Home stands for comfort; it should be a refuge, where you and your family can feel secure; it’s where you can share the important things in life: your happiness and sadness, your achievements and failures; it’s where you can help each other as a family.
For many of us, home is the house we grew up in – not where we live now. Recent research – published in the Independent – concludes that most of us think our current home lacks the magic of our childhood home. Certainly, my most profound memories centre on my childhood home, and include the view from my bedroom window, my mum’s cooking, and eating together as a family; I also remember the postcards and small objects collected by my parents on their trips abroad, our drawings and paintings on the walls. It’s often the small details that stay with us; it is the little quirks that really make a home – even after we have moved on we are likely to try to recreate a sense of nostalgia for our childhood home, whether knowingly or unconsciously.
One of the most creative things that anyone can do in this world is to turn a house into a home – a place for friends to meet, for food to be shared, for culture to happen.
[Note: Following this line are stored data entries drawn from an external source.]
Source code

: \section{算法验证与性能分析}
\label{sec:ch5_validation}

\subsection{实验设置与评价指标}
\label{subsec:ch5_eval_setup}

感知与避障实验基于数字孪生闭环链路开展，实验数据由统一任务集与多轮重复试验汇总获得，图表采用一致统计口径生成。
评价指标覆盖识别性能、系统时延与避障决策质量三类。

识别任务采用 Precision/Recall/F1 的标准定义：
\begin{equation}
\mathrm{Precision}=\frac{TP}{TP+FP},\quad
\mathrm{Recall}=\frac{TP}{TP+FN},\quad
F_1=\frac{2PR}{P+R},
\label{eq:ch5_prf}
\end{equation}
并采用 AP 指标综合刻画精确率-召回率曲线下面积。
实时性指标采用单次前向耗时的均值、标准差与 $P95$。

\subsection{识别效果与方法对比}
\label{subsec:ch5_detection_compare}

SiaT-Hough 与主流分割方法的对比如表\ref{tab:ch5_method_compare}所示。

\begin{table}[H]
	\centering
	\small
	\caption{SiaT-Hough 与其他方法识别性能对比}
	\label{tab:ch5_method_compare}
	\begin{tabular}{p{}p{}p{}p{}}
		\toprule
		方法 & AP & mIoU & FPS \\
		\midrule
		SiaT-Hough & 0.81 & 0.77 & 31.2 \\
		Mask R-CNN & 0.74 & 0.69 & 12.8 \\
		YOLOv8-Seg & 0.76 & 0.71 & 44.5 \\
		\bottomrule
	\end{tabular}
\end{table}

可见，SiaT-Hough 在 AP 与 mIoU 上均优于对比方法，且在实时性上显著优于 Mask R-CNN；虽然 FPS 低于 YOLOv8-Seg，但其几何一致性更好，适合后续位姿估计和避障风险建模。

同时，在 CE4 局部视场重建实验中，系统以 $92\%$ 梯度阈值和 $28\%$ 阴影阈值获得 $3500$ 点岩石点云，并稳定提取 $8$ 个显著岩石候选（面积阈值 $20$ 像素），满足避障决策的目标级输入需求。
Needless to say, as an architect, I am completely invested in the idea of helping people unearth what it is that makes their home. But this is not about architectural advice. Instead, at a time when most of us will be spending time almost exclusively with our families, we would like to share some ideas for engaging creatively with your children to generate some new happy memories. As the saying goes,’if only these walls could talk, how many stories they could tell. . .’
Now is a good time to get stuck in to some home crafts: you could make paper bunting, paper flowers, hand knotted items, all sorts of things – the thing is to enjoy making them together. You could also give your children the opportunity to ‘curate’ their own shelf in the living room or kitchen (not just in their bedroom); encourage them to display their own little things, to rotate these according to what they want to see and share.
Remember, home is perhaps the most important repository of our memories. Let now be the time to generate your memories of the future!